As with traditional approaches to environmental crime reduction, the SAFE Design Standard® includes the assessment of site access points, wayfinding and signage, pathways and roadways, barriers and fencing, visibility and illumination, mechanical and computerised security technologies, and other design elements intended for controlling access and movement in and around a building or site. Expanding on traditional approaches, the SAFE Design Standard® includes a rigorous, systematic and standardised evaluation of a property’s landscape, buildings and interior spaces using evidence-based quantitative measures.
All built environments certified using the SAFE Design Standard® methodology undergo a comprehensive and systematic multi-phase assessment by an Accredited SAFE Design Professional™ (ASDP). What sets SAFE Design Standard® assessments apart from traditional environmental crime reduction approaches is the use of a consistent assessment methodology that integrates evidence-based measures for the design, development and construction of built environments. Additionally, assessments using the SAFE Design Standard® also require the review, evaluation and appraisal of crime risks in the vicinity of a property being certified. Once an ASDP has completed the certification process, they will submit a report to the SAFE Design Council and request that the property be certified. The SAFE Design Council will confirm the SAFE Design Standard® has been properly applied and that all necessary requirements have been met – ultimately leading to certification being awarded.

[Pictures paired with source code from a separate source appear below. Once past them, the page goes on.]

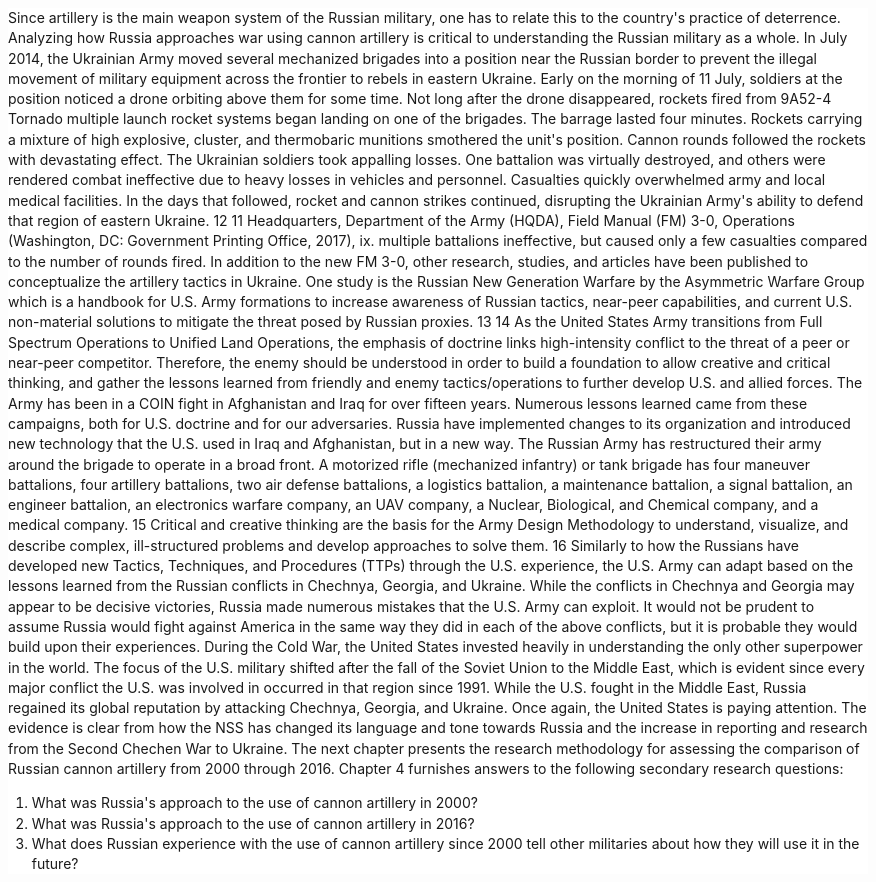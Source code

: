 Since artillery is the main weapon system of the Russian military, one has to relate this to the country's practice of deterrence. Analyzing how Russia approaches war using cannon artillery is critical to understanding the Russian military as a whole. In July 2014, the Ukrainian Army moved several mechanized brigades into a position near the Russian border to prevent the illegal movement of military equipment across the frontier to rebels in eastern Ukraine. Early on the morning of 11 July, soldiers at the position noticed a drone orbiting above them for some time. Not long after the drone disappeared, rockets fired from 9A52-4 Tornado multiple launch rocket systems began landing on one of the brigades. The barrage lasted four minutes. Rockets carrying a mixture of high explosive, cluster, and thermobaric munitions smothered the unit's position. Cannon rounds followed the rockets with devastating effect. The Ukrainian soldiers took appalling losses. One battalion was virtually destroyed, and others were rendered combat ineffective due to heavy losses in vehicles and personnel. Casualties quickly overwhelmed army and local medical facilities. In the days that followed, rocket and cannon strikes continued, disrupting the Ukrainian Army's ability to defend that region of eastern Ukraine. 
12
11 Headquarters, Department of the Army (HQDA), Field Manual (FM) 3-0, Operations (Washington, DC: Government Printing Office, 2017), ix. multiple battalions ineffective, but caused only a few casualties compared to the number of rounds fired. In addition to the new FM 3-0, other research, studies, and articles have been published to conceptualize the artillery tactics in Ukraine. One study is the Russian New Generation Warfare by the Asymmetric Warfare Group which is a handbook for U.S. Army formations to increase awareness of Russian tactics, near-peer capabilities, and current U.S. non-material solutions to mitigate the threat posed by Russian proxies. 
13
14
As the United States Army transitions from Full Spectrum Operations to Unified Land Operations, the emphasis of doctrine links high-intensity conflict to the threat of a peer or near-peer competitor. Therefore, the enemy should be understood in order to build a foundation to allow creative and critical thinking, and gather the lessons learned from friendly and enemy tactics/operations to further develop U.S. and allied forces.
The Army has been in a COIN fight in Afghanistan and Iraq for over fifteen years. Numerous lessons learned came from these campaigns, both for U.S. doctrine and for our adversaries. Russia have implemented changes to its organization and introduced new technology that the U.S. used in Iraq and Afghanistan, but in a new way. The Russian Army has restructured their army around the brigade to operate in a broad front.
A motorized rifle (mechanized infantry) or tank brigade has four maneuver battalions, four artillery battalions, two air defense battalions, a logistics battalion, a maintenance battalion, a signal battalion, an engineer battalion, an electronics warfare company, an UAV company, a Nuclear, Biological, and Chemical company, and a medical company. 
15
Critical and creative thinking are the basis for the Army Design Methodology to understand, visualize, and describe complex, ill-structured problems and develop approaches to solve them. 
16
Similarly to how the Russians have developed new Tactics, Techniques, and Procedures (TTPs) through the U.S. experience, the U.S. Army can adapt based on the lessons learned from the Russian conflicts in Chechnya, Georgia, and Ukraine. While the conflicts in Chechnya and Georgia may appear to be decisive victories, Russia made numerous mistakes that the U.S. Army can exploit. It would not be prudent to assume Russia would fight against America in the same way they did in each of the above conflicts, but it is probable they would build upon their experiences.
During the Cold War, the United States invested heavily in understanding the only other superpower in the world. The focus of the U.S. military shifted after the fall of the Soviet Union to the Middle East, which is evident since every major conflict the U.S.
was involved in occurred in that region since 1991. While the U.S. fought in the Middle East, Russia regained its global reputation by attacking Chechnya, Georgia, and Ukraine.
Once again, the United States is paying attention. The evidence is clear from how the NSS has changed its language and tone towards Russia and the increase in reporting and research from the Second Chechen War to Ukraine.
The next chapter presents the research methodology for assessing the comparison of Russian cannon artillery from 2000 through 2016.
Chapter 4 furnishes answers to the following secondary research questions:
1. What was Russia's approach to the use of cannon artillery in 2000?
2. What was Russia's approach to the use of cannon artillery in 2016?
3. What does Russian experience with the use of cannon artillery since 2000 tell other militaries about how they will use it in the future?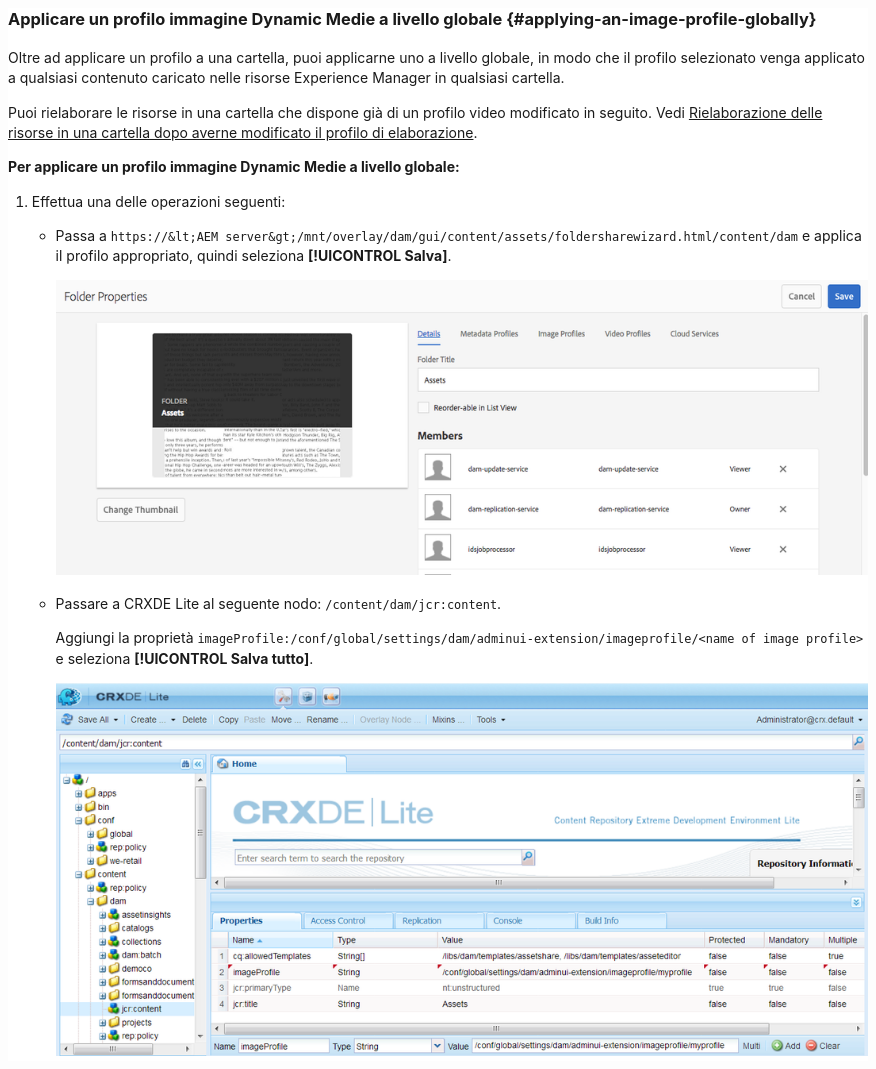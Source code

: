 ### Applicare un profilo immagine Dynamic Medie a livello globale {#applying-an-image-profile-globally}

Oltre ad applicare un profilo a una cartella, puoi applicarne uno a livello globale, in modo che il profilo selezionato venga applicato a qualsiasi contenuto caricato nelle risorse Experience Manager in qualsiasi cartella.

Puoi rielaborare le risorse in una cartella che dispone già di un profilo video modificato in seguito. Vedi [Rielaborazione delle risorse in una cartella dopo averne modificato il profilo di elaborazione](processing-profiles.md#reprocessing-assets).

**Per applicare un profilo immagine Dynamic Medie a livello globale:**

1. Effettua una delle operazioni seguenti:

   * Passa a `https://&lt;AEM server&gt;/mnt/overlay/dam/gui/content/assets/foldersharewizard.html/content/dam` e applica il profilo appropriato, quindi seleziona **[!UICONTROL Salva]**.

     ![chlimage_1-257](assets/chlimage_1-257.png)

   * Passare a CRXDE Lite al seguente nodo: `/content/dam/jcr:content`.

     Aggiungi la proprietà `imageProfile:/conf/global/settings/dam/adminui-extension/imageprofile/<name of image profile>` e seleziona **[!UICONTROL Salva tutto]**.

     ![configure_image_profiles](assets/configure_image_profiles.png)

The SAFE Design Standard® aims to noticeably reduce incidents of violence, theft and vandalism, as well as other crime risks, from occurring within a built environment – arguably increasing a property’s marketability and overall value. Additionally, properties certified under the SAFE Design Standard® stand to realise higher valuation during appraisal and may also be eligible for insurance discounts. A core benefit of the SAFE Design Standard® is its applicability to virtually any type of property anywhere in the world. In addition, design, engineering and urban planning firms, as well as private and public security services, can easily include SAFE Design Standard® consulting and assessment services with their current professional services – adding a new revenue stream while also improving community safety.
The principal goal of the SAFE Design Standard® is to create functional built environments where legitimate users feel safe and secure, and potential offenders feel vulnerable to detection and apprehension – all while avoiding the need for overt or undesirable fortification. Moreover, because the SAFE Design Standard® promotes the use of desired landscape, architectural and interior features to enhance safety and security, SAFE Design Standard® certified properties characteristically are more functional and aesthetically pleasing when compared to properties that have been heavily fortified using more traditional crime reduction approaches.
Being a scholarly-based program administered by a non-profit organisation, those who apply the SAFE Design Standard® can be confident knowing the methodology is objective and academically rigorous. Moreover, the SAFE Design Council is committed to ensuring the SAFE Design Standard® is informed by industry and evolves based on research and scholarship. A critical aspect in assuring the SAFE Design Standard® is applied consistently and appropriately to a built environment is the requirement that all who apply the standard first receive comprehensive education and training. By first developing a foundational knowledge of environmental criminology and environmental design scholarship, those applying the SAFE Design Standard® methodology will be more accurate, effective and efficient in their efforts. To bolster the value of its educational programs, the SAFE Design Council recently became an approved continuing education provider with the American Institute of Architects. Likewise, executive members of the SAFE Design Council have presented their scholarship at major academic conferences around the world with the aim of refining and advancing the SAFE Design Standard® itself.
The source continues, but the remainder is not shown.